The Common Shares may be allotted as and when the Board of Directors shall determine, and, under and pursuant to the laws of the State of Minnesota, the Board of Directors shall have the power to fix or alter, from time to time, in respect to shares then unallotted, any or all of the following: the dividend rate; the redemption price; the liquidation price; the conversion rights and the sinking or purchase fund rights of shares of any class, or of any series of any class.
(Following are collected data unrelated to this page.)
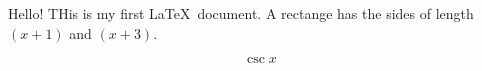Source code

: \documentclass[11pt]{article}
\begin{document}
Hello! THis is my first \LaTeX\ document.
A rectange has the sides of length $(x+1)$ and $(x+3)$.










$$\csc x$$
\end{document}

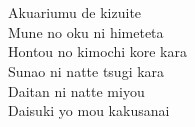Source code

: \begin{multicols}{2}
\\
\\
Akuariumu de  kizuite\\
Mune no oku ni himeteta \\
Hontou no kimochi kore kara\\
Sunao ni natte tsugi kara\\
Daitan ni natte miyou\\
Daisuki yo mou kakusanai \\

\\
\end{multicols}

\ifdefined\COMPLETE
\else
	
\fi
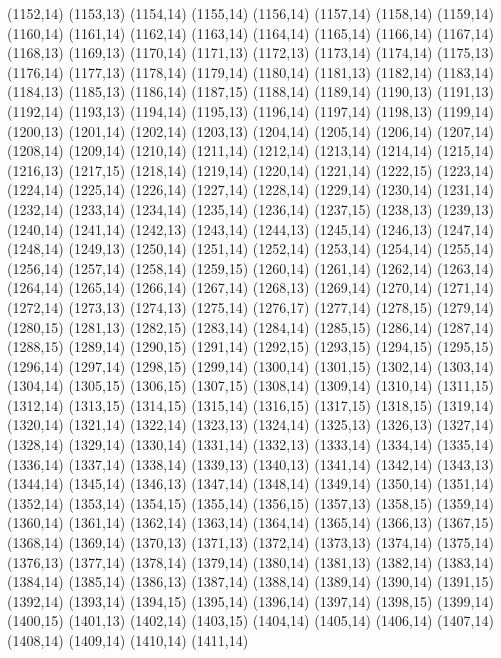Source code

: (1152,14)
(1153,13)
(1154,14)
(1155,14)
(1156,14)
(1157,14)
(1158,14)
(1159,14)
(1160,14)
(1161,14)
(1162,14)
(1163,14)
(1164,14)
(1165,14)
(1166,14)
(1167,14)
(1168,13)
(1169,13)
(1170,14)
(1171,13)
(1172,13)
(1173,14)
(1174,14)
(1175,13)
(1176,14)
(1177,13)
(1178,14)
(1179,14)
(1180,14)
(1181,13)
(1182,14)
(1183,14)
(1184,13)
(1185,13)
(1186,14)
(1187,15)
(1188,14)
(1189,14)
(1190,13)
(1191,13)
(1192,14)
(1193,13)
(1194,14)
(1195,13)
(1196,14)
(1197,14)
(1198,13)
(1199,14)
(1200,13)
(1201,14)
(1202,14)
(1203,13)
(1204,14)
(1205,14)
(1206,14)
(1207,14)
(1208,14)
(1209,14)
(1210,14)
(1211,14)
(1212,14)
(1213,14)
(1214,14)
(1215,14)
(1216,13)
(1217,15)
(1218,14)
(1219,14)
(1220,14)
(1221,14)
(1222,15)
(1223,14)
(1224,14)
(1225,14)
(1226,14)
(1227,14)
(1228,14)
(1229,14)
(1230,14)
(1231,14)
(1232,14)
(1233,14)
(1234,14)
(1235,14)
(1236,14)
(1237,15)
(1238,13)
(1239,13)
(1240,14)
(1241,14)
(1242,13)
(1243,14)
(1244,13)
(1245,14)
(1246,13)
(1247,14)
(1248,14)
(1249,13)
(1250,14)
(1251,14)
(1252,14)
(1253,14)
(1254,14)
(1255,14)
(1256,14)
(1257,14)
(1258,14)
(1259,15)
(1260,14)
(1261,14)
(1262,14)
(1263,14)
(1264,14)
(1265,14)
(1266,14)
(1267,14)
(1268,13)
(1269,14)
(1270,14)
(1271,14)
(1272,14)
(1273,13)
(1274,13)
(1275,14)
(1276,17)
(1277,14)
(1278,15)
(1279,14)
(1280,15)
(1281,13)
(1282,15)
(1283,14)
(1284,14)
(1285,15)
(1286,14)
(1287,14)
(1288,15)
(1289,14)
(1290,15)
(1291,14)
(1292,15)
(1293,15)
(1294,15)
(1295,15)
(1296,14)
(1297,14)
(1298,15)
(1299,14)
(1300,14)
(1301,15)
(1302,14)
(1303,14)
(1304,14)
(1305,15)
(1306,15)
(1307,15)
(1308,14)
(1309,14)
(1310,14)
(1311,15)
(1312,14)
(1313,15)
(1314,15)
(1315,14)
(1316,15)
(1317,15)
(1318,15)
(1319,14)
(1320,14)
(1321,14)
(1322,14)
(1323,13)
(1324,14)
(1325,13)
(1326,13)
(1327,14)
(1328,14)
(1329,14)
(1330,14)
(1331,14)
(1332,13)
(1333,14)
(1334,14)
(1335,14)
(1336,14)
(1337,14)
(1338,14)
(1339,13)
(1340,13)
(1341,14)
(1342,14)
(1343,13)
(1344,14)
(1345,14)
(1346,13)
(1347,14)
(1348,14)
(1349,14)
(1350,14)
(1351,14)
(1352,14)
(1353,14)
(1354,15)
(1355,14)
(1356,15)
(1357,13)
(1358,15)
(1359,14)
(1360,14)
(1361,14)
(1362,14)
(1363,14)
(1364,14)
(1365,14)
(1366,13)
(1367,15)
(1368,14)
(1369,14)
(1370,13)
(1371,13)
(1372,14)
(1373,13)
(1374,14)
(1375,14)
(1376,13)
(1377,14)
(1378,14)
(1379,14)
(1380,14)
(1381,13)
(1382,14)
(1383,14)
(1384,14)
(1385,14)
(1386,13)
(1387,14)
(1388,14)
(1389,14)
(1390,14)
(1391,15)
(1392,14)
(1393,14)
(1394,15)
(1395,14)
(1396,14)
(1397,14)
(1398,15)
(1399,14)
(1400,15)
(1401,13)
(1402,14)
(1403,15)
(1404,14)
(1405,14)
(1406,14)
(1407,14)
(1408,14)
(1409,14)
(1410,14)
(1411,14)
The Board of Directors shall also have the power to fix the terms, provisions and conditions of options to purchase or subscribe for shares of any class or classes, including the price and conversion basis thereof, and to authorize the issuance thereof.

 


 

 

c.

No holder of shares of the Corporation shall be entitled to any cumulative voting rights.

 

 

d.

No holder of stock of the Corporation shall have any preferential, pre-emptive, or other right of subscription to any shares of any class of stock of the Corporation allotted or sold or be allotted or sold and now or hereafter authorized, or to any right of subscription to any part thereof.

 

 

 

ARTICLE V

 

                Section 1.  The business of this Corporation shall be managed by a Board of Directors, who shall be elected at the annual meeting of the shareholders; provided, however, that vacancies in the Board of Directors may be filled by the remaining Directors, and each person so elected shall be a Director until his successor is elected at an annual meeting of shareholders or at a special meeting duly called therefor.  The number of Directors to constitute the Board of Directors shall be set from time to time by resolution of the Board, in accordance with the range set forth in the By-Laws.  A Director need not be a shareholder.

 

                Section 2.  The Board of Directors shall have all of the powers of the Corporation, subject to such action restricting said powers as may legally be taken from time to time by the shareholders either at an annual meeting or at a special meeting duly called therefor.

 

                Section 3.  The Board of Directors shall have authority to make and alter By-Laws, subject to the power of the shareholders to change or repeal such By-Laws, provided, however, that the Board shall not make or alter any By-Law fixing the number, qualifications, or term of office of Directors.

 

                Section 4.  Any contract or other transaction between the Corporation and any corporation, association or firm of which one or more of its Directors are shareholders, members, directors, officers or employees, or in which they are interested, shall be valid for all purposes, notwithstanding the presence and participation of such Director or Directors at the meeting of the Board of Directors of the Corporation which acts upon or in reference to such contract or transaction, if the fact of such interest shall be disclosed or known to the Board of Directors, and the Board of Directors shall, nevertheless, authorize, approve and ratify such contract or transaction by a vote of a majority of the Directors present, such interested Director or Directors to be counted in determining whether a quorum is present, but not to be counted in calculating the majority necessary to carry such vote. This Section shall not be construed to invalidate any contract or transaction which would otherwise be valid under the laws applicable thereto.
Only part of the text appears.